En finir avec la logique de domination.

Publié le 06 janvier 2012 à 09h50, modifié le 06 janvier 2012 à 09h51 Temps de Lecture 3 min.

Peu avant les vacances scolaires, j'ai été invité à Savoir en liberté, une initiative du Lycée Le Corbusier d'Aubervilliers. Partant du principe que la culture doit être accessible à tous, Catherine Robert, professeur de philosophie inventive, a mis en place depuis quelques années plusieurs cycles de conférences pour ses élèves de Seine-Saint-Denis, où mathématiciens, musiciens, égyptologues, architectes, philosophes, astrophysiciens... présentent tout au long de l'année leurs activités.

Mon intervention clôturait un premier cycle sur le langage. Au détour d'une question est apparu un personnage fantasmagorique, celui de "l'ingénieur parisien qui fréquente l'opéra tous les jours". Je reprends les termes de plusieurs lycéens qui opposaient cet homme cultivé à eux, jeunes de banlieue, qui n'auraient pas de culture. Ni "peu" ni "insuffisamment" ; pas du tout. Il y avait dans ce déni une double vision contradictoire.

D'abord, le regard des jeunes sur eux-mêmes, aveu d'un terrible complexe d'identité. La première question qui m'a été posée était à ce titre symptomatique : pourquoi avez-vous accepté de venir ? Comme si un écrivain n'avait rien à faire dans leur banlieue, alors même que j'en suis issu, que j'y vis et que j'écris sur ce sujet. Une personne sans culture, ça n'existe pas, leur ai-je dit. Les élèves ont forcément un savoir, une histoire, des origines, des traditions... Reprenant au bond l'exemple de l'opéra, je soulignais qu'eux aussi écoutent de la chanson et, sans doute, peu ou prou la même que ceux des jeunes Parisiens de leur âge, plus enclins à se balancer aux rythmes du rap, par exemple, que de l'opéra.
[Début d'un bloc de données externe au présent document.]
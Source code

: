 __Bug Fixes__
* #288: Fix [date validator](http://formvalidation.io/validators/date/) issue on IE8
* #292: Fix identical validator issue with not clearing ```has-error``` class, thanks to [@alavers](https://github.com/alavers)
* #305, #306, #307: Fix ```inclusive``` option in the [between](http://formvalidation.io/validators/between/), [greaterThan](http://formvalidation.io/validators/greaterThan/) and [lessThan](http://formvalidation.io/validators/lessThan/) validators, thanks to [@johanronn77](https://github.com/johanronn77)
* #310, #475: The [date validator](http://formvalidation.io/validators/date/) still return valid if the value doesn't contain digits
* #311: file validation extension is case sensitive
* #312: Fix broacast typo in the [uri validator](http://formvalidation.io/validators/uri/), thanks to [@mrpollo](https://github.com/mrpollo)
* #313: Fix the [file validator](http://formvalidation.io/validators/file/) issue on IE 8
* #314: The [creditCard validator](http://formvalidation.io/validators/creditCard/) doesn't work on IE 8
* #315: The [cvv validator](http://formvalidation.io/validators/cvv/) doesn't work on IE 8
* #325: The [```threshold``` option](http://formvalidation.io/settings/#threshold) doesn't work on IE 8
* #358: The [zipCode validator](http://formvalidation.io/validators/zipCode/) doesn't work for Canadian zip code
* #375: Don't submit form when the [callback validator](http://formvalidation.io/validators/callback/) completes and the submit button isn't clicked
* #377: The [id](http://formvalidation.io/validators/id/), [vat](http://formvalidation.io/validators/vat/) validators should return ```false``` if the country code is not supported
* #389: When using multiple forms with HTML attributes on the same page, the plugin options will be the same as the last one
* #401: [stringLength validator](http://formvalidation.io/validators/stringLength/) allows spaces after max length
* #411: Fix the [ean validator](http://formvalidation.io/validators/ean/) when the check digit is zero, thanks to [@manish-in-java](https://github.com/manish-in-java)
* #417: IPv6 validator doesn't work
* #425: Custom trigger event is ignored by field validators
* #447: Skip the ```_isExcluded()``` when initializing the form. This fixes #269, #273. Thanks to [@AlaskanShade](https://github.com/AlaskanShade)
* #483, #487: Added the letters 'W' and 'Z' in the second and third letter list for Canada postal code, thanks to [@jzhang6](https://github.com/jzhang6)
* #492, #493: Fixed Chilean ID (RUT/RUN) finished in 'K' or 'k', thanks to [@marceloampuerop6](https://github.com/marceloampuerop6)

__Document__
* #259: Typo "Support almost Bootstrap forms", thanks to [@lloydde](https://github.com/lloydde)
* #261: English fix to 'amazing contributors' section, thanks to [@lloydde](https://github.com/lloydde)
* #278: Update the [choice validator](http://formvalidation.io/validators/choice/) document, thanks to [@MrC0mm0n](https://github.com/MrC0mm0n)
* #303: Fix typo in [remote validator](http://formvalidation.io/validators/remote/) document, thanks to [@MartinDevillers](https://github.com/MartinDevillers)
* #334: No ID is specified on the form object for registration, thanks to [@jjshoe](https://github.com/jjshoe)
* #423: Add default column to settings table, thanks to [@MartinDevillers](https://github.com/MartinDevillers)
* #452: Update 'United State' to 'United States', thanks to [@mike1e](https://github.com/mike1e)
De cette vision complexée de soi naît, par compensation, la seconde, sublimée. Celle de l'autre, "l'ingénieur", comme si tous les Parisiens l'étaient et comme si tous les ingénieurs étaient férus d'opéra. Cet homme aurait tous les avantages sur eux lors d'un entretien d'embauche dont il aurait les codes qu'eux ne possèdent pas. Aussi leur ai-je glissé que, d'après mon expérience d'ancien analyste financier dans une société de bourse, le lundi matin dans les machines à café, les cadres supérieurs commentaient plus volontiers le match de football de la veille que l'opéra qu'ils n'ont pas vu !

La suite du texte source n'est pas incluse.